> _The problem_:
Tally the lines below that contain the word "Discord", then give the tally alone.

-- Input follows --

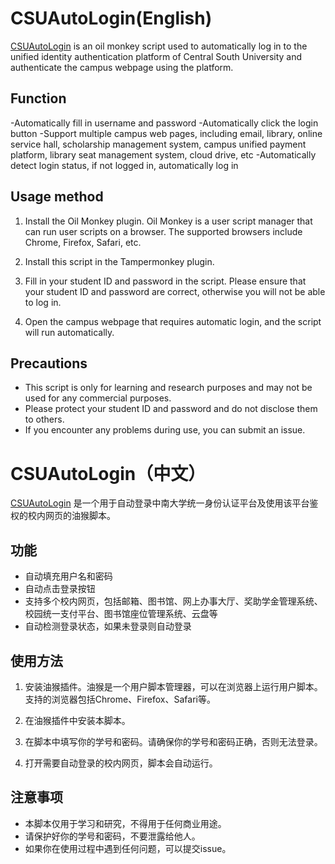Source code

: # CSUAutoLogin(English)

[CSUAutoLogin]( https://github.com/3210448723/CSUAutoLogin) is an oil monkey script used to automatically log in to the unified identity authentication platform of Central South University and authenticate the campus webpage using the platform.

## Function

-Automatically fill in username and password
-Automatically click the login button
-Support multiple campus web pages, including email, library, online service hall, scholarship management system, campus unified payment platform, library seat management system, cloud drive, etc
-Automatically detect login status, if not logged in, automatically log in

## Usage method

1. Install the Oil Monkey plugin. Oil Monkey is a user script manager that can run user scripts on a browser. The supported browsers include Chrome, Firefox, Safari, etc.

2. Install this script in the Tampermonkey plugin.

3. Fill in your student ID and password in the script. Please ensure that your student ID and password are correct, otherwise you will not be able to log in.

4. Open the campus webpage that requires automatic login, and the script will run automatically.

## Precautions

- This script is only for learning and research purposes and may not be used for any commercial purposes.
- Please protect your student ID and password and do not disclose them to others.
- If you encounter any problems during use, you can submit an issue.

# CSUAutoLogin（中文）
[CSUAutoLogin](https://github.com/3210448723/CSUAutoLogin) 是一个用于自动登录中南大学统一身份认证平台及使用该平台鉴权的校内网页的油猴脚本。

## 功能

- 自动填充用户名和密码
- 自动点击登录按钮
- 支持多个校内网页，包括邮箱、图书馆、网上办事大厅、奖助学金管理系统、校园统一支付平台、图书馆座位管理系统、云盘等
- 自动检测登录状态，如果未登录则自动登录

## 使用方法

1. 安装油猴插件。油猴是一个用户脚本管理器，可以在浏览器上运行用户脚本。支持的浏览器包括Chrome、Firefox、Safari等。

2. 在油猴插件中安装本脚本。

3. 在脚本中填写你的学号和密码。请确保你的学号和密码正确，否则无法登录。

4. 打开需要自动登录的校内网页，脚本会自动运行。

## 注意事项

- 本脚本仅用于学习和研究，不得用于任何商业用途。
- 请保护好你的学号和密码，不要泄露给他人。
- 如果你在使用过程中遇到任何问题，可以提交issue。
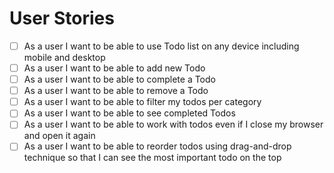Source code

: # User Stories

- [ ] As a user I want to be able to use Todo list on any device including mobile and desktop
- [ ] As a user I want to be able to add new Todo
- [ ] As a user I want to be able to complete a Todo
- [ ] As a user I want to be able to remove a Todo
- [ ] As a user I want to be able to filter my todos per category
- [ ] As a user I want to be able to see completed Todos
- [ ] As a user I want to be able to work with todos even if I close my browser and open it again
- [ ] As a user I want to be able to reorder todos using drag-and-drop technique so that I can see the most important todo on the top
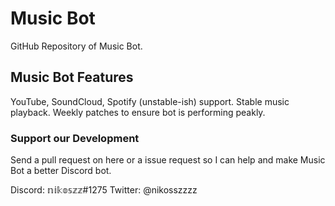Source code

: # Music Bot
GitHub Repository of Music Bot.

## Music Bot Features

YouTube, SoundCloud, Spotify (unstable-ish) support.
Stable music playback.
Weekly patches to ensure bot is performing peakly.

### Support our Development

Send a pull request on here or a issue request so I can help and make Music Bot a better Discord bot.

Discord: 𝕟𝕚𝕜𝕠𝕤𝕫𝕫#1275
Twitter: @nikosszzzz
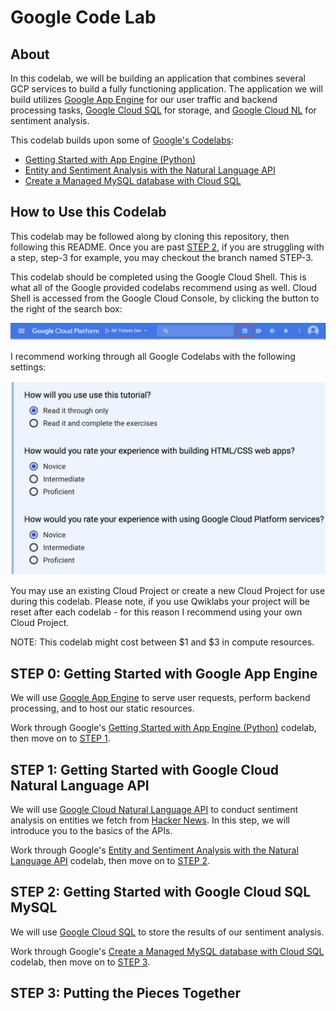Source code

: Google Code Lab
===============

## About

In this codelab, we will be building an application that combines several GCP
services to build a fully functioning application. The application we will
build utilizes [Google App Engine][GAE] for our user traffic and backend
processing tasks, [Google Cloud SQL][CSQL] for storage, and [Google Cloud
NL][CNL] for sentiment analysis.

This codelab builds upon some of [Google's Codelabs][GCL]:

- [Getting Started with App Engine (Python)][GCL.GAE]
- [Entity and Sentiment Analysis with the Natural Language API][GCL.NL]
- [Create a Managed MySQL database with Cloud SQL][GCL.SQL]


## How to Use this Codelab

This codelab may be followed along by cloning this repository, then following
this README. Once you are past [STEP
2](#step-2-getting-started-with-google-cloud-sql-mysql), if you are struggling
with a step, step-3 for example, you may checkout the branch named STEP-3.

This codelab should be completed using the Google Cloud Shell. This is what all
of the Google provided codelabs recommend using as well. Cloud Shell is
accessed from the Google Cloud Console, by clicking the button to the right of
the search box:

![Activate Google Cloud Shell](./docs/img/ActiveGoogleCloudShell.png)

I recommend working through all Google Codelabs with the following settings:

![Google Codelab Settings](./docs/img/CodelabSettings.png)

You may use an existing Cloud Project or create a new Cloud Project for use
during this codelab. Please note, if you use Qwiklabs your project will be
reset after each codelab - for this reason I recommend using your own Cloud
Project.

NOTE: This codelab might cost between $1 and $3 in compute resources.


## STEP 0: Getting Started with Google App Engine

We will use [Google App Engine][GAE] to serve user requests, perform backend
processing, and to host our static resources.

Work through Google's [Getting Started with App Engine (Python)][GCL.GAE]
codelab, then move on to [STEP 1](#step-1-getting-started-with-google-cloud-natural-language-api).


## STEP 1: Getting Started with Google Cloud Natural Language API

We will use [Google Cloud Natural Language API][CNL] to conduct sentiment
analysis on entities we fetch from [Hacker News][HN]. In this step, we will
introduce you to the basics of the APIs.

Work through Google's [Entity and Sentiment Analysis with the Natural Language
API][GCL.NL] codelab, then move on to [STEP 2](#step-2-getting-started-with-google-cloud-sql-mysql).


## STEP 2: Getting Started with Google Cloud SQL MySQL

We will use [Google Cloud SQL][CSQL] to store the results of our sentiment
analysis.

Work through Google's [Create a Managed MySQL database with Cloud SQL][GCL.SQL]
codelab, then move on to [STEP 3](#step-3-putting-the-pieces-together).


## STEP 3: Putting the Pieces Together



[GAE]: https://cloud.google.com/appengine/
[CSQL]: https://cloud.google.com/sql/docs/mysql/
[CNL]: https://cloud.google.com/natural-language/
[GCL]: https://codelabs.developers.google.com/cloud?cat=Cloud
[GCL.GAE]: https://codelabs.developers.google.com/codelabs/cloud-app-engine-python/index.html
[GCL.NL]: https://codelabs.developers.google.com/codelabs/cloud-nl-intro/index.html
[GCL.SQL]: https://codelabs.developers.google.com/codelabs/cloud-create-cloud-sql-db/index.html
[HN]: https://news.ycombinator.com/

-- Input concluded --

> _Exercise solution_:
2